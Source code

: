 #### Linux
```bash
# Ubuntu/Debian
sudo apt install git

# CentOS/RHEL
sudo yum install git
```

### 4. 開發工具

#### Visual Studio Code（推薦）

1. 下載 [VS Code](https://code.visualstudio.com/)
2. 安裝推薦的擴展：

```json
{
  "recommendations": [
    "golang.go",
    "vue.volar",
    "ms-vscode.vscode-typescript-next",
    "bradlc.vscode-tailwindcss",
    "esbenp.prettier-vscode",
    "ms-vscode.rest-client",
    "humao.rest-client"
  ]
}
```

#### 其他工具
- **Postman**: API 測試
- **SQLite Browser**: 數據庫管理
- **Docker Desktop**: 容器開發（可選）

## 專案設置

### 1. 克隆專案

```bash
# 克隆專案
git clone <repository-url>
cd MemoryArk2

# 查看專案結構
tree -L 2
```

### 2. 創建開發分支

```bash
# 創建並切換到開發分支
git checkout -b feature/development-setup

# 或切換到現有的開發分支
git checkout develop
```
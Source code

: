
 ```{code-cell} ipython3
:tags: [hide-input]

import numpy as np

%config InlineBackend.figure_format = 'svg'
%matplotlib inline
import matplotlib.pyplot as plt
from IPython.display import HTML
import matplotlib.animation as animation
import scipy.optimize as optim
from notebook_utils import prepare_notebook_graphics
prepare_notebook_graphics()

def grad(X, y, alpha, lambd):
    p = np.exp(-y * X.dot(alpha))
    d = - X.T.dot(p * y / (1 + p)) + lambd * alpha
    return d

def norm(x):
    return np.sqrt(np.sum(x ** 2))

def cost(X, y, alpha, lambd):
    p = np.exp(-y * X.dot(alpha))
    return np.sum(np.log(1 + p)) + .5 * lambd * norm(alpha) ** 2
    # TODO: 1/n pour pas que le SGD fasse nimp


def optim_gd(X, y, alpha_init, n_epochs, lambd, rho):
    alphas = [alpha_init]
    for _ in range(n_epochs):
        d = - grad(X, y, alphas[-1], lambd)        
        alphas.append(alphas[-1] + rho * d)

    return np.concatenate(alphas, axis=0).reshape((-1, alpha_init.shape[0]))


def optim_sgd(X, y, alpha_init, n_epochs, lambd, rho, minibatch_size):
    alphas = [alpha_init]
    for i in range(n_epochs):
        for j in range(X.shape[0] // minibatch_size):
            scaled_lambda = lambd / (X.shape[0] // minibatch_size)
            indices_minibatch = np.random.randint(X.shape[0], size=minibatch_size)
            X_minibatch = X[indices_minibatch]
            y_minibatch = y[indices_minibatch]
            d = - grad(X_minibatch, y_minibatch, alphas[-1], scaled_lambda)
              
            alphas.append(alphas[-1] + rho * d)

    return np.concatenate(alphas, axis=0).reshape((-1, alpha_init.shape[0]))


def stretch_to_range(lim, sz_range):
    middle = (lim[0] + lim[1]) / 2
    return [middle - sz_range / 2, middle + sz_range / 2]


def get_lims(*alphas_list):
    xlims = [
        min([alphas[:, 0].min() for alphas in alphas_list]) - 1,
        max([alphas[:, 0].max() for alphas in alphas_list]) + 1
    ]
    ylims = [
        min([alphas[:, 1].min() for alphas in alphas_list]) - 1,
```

• _Exercise directions_: Would you output every record above exactly as it stands?

• _Answer box_:
Source code

: #### Linux
```bash
# Ubuntu/Debian
sudo apt install git

# CentOS/RHEL
sudo yum install git
```

### 4. 開發工具

#### Visual Studio Code（推薦）

1. 下載 [VS Code](https://code.visualstudio.com/)
2. 安裝推薦的擴展：

```json
{
  "recommendations": [
    "golang.go",
    "vue.volar",
    "ms-vscode.vscode-typescript-next",
    "bradlc.vscode-tailwindcss",
    "esbenp.prettier-vscode",
    "ms-vscode.rest-client",
    "humao.rest-client"
  ]
}
```

#### 其他工具
- **Postman**: API 測試
- **SQLite Browser**: 數據庫管理
- **Docker Desktop**: 容器開發（可選）

## 專案設置

### 1. 克隆專案

```bash
# 克隆專案
git clone <repository-url>
cd MemoryArk2

# 查看專案結構
tree -L 2
```

### 2. 創建開發分支

```bash
# 創建並切換到開發分支
git checkout -b feature/development-setup

# 或切換到現有的開發分支
git checkout develop
```
Source code

:
 ```{code-cell} ipython3
:tags: [hide-input]

import numpy as np

%config InlineBackend.figure_format = 'svg'
%matplotlib inline
import matplotlib.pyplot as plt
from IPython.display import HTML
import matplotlib.animation as animation
import scipy.optimize as optim
from notebook_utils import prepare_notebook_graphics
prepare_notebook_graphics()

def grad(X, y, alpha, lambd):
    p = np.exp(-y * X.dot(alpha))
    d = - X.T.dot(p * y / (1 + p)) + lambd * alpha
    return d

def norm(x):
    return np.sqrt(np.sum(x ** 2))

def cost(X, y, alpha, lambd):
    p = np.exp(-y * X.dot(alpha))
    return np.sum(np.log(1 + p)) + .5 * lambd * norm(alpha) ** 2
    # TODO: 1/n pour pas que le SGD fasse nimp


def optim_gd(X, y, alpha_init, n_epochs, lambd, rho):
    alphas = [alpha_init]
    for _ in range(n_epochs):
        d = - grad(X, y, alphas[-1], lambd)        
        alphas.append(alphas[-1] + rho * d)

    return np.concatenate(alphas, axis=0).reshape((-1, alpha_init.shape[0]))


def optim_sgd(X, y, alpha_init, n_epochs, lambd, rho, minibatch_size):
    alphas = [alpha_init]
    for i in range(n_epochs):
        for j in range(X.shape[0] // minibatch_size):
            scaled_lambda = lambd / (X.shape[0] // minibatch_size)
            indices_minibatch = np.random.randint(X.shape[0], size=minibatch_size)
            X_minibatch = X[indices_minibatch]
            y_minibatch = y[indices_minibatch]
            d = - grad(X_minibatch, y_minibatch, alphas[-1], scaled_lambda)
              
            alphas.append(alphas[-1] + rho * d)

    return np.concatenate(alphas, axis=0).reshape((-1, alpha_init.shape[0]))


def stretch_to_range(lim, sz_range):
    middle = (lim[0] + lim[1]) / 2
    return [middle - sz_range / 2, middle + sz_range / 2]


def get_lims(*alphas_list):
    xlims = [
        min([alphas[:, 0].min() for alphas in alphas_list]) - 1,
        max([alphas[:, 0].max() for alphas in alphas_list]) + 1
    ]
    ylims = [
        min([alphas[:, 1].min() for alphas in alphas_list]) - 1,
```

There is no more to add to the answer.